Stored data
━━━━━━━━
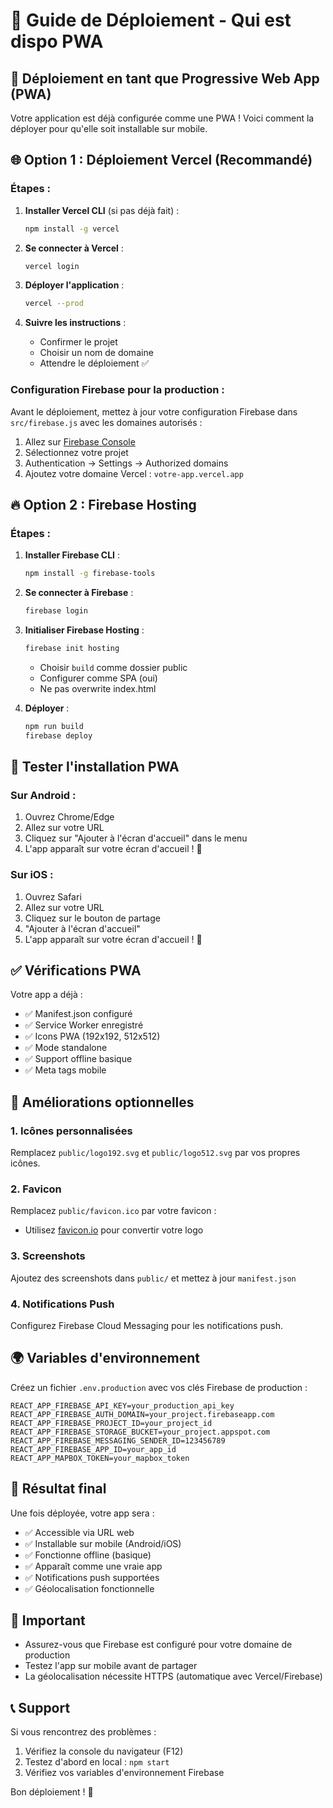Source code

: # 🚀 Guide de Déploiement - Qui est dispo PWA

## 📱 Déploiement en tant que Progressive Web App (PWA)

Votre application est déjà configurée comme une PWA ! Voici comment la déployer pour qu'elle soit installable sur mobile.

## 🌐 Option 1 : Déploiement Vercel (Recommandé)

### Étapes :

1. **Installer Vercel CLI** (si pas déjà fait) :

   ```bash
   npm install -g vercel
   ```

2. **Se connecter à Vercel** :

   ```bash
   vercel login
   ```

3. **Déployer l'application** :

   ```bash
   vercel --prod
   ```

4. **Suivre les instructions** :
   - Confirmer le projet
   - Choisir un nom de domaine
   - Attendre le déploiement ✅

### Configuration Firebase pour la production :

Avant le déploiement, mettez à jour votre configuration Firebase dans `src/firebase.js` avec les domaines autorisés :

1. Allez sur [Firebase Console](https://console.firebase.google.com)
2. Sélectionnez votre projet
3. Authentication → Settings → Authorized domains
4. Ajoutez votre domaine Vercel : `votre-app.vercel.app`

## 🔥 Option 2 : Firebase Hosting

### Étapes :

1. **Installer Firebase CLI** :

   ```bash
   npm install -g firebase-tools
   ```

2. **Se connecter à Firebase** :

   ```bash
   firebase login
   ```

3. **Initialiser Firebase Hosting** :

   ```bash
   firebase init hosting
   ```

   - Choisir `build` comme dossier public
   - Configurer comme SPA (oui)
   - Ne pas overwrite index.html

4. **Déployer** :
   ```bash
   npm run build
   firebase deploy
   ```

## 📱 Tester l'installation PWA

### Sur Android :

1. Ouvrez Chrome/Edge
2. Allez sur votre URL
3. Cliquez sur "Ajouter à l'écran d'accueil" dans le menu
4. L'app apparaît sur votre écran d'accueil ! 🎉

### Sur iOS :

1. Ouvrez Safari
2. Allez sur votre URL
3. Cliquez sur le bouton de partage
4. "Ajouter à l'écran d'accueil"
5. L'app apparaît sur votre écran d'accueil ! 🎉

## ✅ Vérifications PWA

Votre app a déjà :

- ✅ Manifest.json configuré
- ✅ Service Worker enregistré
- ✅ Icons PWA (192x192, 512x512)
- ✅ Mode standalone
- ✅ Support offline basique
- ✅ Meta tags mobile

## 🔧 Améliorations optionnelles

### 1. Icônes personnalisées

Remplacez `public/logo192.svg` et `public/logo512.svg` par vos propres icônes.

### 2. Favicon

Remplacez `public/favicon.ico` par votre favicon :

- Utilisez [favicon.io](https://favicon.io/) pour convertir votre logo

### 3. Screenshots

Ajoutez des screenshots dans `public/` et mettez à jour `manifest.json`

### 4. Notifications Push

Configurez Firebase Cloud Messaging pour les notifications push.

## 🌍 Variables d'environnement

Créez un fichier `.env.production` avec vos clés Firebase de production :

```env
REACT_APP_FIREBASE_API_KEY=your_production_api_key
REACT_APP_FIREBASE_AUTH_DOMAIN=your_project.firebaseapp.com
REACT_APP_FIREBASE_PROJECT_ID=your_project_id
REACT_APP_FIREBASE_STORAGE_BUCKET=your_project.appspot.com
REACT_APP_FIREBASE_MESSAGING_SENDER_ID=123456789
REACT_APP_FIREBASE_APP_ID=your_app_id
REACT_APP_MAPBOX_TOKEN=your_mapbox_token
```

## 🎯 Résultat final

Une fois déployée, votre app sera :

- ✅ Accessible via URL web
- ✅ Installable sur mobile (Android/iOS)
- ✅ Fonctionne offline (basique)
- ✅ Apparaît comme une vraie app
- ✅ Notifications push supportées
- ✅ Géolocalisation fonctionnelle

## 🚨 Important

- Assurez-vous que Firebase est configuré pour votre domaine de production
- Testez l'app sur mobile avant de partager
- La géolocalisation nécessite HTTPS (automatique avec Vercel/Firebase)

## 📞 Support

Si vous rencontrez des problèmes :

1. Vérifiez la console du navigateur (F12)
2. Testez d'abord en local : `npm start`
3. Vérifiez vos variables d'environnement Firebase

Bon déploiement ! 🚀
━━━━━━━━
In the data above, find the line that contains "est dispo PWA" and the line that contains "Votre application est". Repeat exactly those lines and every line between them, and only those.

: # 🚀 Guide de Déploiement - Qui est dispo PWA

## 📱 Déploiement en tant que Progressive Web App (PWA)

Votre application est déjà configurée comme une PWA ! Voici comment la déployer pour qu'elle soit installable sur mobile.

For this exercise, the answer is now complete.